The reaction by student groups and other vocal critics has been swift and strong, particularly at those institutions that have made a public showing of apparent support for sustainable activities and environmental concerns.
A typical example is Northeastern University which “prides itself on being at the forefront of sustainability.” Its “secret investment in an aggressive financial backer of carbon-emitting industries came as a surprise to members of DivestNU, a coalition of student groups campaigning for a fossil-fuel-free campus. “The university’s motto is ‘light, truth and virtue’,” remarked one member. “Now we learn that the leadership team has been operating in darkness, violating their own green principles by investing in oil and gas, and going offshore to pay less tax.”

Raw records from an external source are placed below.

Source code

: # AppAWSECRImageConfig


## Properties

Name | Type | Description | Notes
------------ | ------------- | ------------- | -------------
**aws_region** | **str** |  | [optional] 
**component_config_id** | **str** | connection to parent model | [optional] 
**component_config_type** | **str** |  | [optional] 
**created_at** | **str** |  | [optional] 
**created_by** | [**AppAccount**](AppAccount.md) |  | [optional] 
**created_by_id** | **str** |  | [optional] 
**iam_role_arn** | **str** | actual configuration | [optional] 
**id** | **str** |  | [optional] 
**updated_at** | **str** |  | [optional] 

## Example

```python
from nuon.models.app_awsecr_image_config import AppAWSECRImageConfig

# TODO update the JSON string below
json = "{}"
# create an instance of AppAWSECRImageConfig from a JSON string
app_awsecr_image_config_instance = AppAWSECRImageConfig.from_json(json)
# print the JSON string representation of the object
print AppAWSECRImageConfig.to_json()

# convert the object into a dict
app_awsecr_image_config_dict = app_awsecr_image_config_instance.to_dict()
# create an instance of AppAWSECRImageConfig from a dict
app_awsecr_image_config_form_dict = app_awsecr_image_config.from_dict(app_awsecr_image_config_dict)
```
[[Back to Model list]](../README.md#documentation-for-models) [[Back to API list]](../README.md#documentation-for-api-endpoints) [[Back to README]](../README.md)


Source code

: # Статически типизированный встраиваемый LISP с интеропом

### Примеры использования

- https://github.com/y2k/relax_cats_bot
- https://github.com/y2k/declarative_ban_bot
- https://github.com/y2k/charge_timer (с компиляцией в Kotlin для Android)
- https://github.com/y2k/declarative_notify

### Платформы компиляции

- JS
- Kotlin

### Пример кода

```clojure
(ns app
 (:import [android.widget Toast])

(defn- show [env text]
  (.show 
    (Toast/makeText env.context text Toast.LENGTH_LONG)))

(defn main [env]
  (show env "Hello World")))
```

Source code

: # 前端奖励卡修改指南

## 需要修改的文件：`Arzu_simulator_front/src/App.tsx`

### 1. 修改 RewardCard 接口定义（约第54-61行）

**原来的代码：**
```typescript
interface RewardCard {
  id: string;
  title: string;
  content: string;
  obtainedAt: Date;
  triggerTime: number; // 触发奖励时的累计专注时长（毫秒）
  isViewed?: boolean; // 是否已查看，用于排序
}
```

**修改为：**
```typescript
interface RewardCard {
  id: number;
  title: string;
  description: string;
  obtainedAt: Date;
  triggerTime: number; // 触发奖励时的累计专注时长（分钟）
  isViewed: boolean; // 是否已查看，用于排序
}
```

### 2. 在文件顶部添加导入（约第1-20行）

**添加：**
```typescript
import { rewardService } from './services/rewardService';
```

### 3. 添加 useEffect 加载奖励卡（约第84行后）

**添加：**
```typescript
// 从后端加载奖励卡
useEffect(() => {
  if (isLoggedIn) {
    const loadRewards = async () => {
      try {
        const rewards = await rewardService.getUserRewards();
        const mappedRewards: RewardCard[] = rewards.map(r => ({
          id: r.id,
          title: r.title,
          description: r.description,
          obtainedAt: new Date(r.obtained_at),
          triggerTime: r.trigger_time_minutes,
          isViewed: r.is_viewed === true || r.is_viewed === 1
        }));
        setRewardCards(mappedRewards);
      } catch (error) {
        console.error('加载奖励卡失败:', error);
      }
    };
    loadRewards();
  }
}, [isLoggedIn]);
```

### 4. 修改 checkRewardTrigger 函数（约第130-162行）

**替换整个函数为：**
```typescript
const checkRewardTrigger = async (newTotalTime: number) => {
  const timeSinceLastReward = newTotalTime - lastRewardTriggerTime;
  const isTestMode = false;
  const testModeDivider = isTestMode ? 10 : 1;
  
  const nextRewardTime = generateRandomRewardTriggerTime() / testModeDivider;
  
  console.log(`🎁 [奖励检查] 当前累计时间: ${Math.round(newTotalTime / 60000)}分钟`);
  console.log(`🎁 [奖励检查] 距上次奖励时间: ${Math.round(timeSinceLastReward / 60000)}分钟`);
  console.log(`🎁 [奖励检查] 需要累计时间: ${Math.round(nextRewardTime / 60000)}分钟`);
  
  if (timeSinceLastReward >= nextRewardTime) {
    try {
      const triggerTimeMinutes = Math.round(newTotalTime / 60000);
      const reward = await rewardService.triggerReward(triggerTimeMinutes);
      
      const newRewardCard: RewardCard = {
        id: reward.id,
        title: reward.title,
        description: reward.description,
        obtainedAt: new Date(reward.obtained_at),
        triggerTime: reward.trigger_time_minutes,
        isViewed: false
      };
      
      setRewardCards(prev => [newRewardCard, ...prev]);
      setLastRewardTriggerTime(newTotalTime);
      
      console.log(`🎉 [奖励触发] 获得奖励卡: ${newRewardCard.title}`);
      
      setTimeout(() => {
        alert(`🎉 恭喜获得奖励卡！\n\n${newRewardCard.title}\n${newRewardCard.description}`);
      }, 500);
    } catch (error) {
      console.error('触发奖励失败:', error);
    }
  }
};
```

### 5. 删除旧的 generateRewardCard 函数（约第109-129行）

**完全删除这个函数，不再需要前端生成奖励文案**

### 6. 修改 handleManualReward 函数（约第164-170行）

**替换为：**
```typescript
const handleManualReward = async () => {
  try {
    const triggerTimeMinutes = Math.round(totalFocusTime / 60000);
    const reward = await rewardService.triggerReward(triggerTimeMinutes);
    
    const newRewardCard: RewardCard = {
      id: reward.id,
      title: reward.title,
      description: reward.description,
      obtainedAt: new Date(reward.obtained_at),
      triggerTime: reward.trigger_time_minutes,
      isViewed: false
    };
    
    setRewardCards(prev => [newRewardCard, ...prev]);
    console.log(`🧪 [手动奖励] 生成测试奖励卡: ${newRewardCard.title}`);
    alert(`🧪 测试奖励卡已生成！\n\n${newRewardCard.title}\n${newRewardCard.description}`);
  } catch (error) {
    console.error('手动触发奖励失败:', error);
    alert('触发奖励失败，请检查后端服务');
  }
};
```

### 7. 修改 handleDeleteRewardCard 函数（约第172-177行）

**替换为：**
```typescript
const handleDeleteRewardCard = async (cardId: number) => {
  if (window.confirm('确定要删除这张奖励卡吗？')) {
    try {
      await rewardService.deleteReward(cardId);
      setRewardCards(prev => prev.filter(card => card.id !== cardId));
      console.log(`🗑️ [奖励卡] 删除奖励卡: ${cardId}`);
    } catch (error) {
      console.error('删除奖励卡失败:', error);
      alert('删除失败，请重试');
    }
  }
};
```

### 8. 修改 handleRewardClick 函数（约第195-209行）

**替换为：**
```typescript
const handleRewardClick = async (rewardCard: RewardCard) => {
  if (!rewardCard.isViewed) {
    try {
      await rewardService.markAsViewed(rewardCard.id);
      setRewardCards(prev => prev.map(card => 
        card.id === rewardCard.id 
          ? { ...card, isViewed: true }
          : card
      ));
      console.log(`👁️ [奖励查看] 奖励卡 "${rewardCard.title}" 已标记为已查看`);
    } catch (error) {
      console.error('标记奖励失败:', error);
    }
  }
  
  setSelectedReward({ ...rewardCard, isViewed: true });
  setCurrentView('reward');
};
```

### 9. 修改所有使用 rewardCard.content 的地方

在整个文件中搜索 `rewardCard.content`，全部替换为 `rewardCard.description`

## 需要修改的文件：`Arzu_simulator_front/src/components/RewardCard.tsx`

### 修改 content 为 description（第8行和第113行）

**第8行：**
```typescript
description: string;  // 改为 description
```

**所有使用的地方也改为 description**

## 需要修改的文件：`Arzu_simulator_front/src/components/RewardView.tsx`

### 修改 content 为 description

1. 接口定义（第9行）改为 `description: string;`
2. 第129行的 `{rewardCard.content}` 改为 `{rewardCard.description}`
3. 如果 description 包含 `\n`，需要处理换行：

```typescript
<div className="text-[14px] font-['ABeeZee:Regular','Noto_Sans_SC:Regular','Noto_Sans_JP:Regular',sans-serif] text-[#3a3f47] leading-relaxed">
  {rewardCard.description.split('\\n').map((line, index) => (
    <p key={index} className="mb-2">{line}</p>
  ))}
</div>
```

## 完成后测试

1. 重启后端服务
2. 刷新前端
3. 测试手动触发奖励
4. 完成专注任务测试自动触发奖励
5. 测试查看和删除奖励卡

Similarly, at the University of Pittsburgh, which the public now knows has investments tied to fossil fuels, a student member of the Fossil Free Pitt Coalition said, “We are concerned about the lack of transparency, as two-thirds of the endowment is just a mystery to us….We are suspicious about where that huge segment of the endowment is going.”
The debate about the November 2017 Paradise Papers’ revelations and their implications for American colleges and universities is just beginning.
If “[a] university is, first and foremost, a social undertaking to create a social good,” can or should that institution “act in ways that deprive the public sector of needed resources to address social problems”?
Politicians around the world and in the U.S. are beginning to ask whether offshore tax havens should be banned. Are they fair? Are they moral? A fundamental question posed by the Paradise Papers is “has tax avoidance in all its guises gone too far?”
In the United States Congress, there may be additional legislative action in the future including – for instance – laws mandating that wealthy institutions do more to help out their students meet crushing tuition and costs obligations.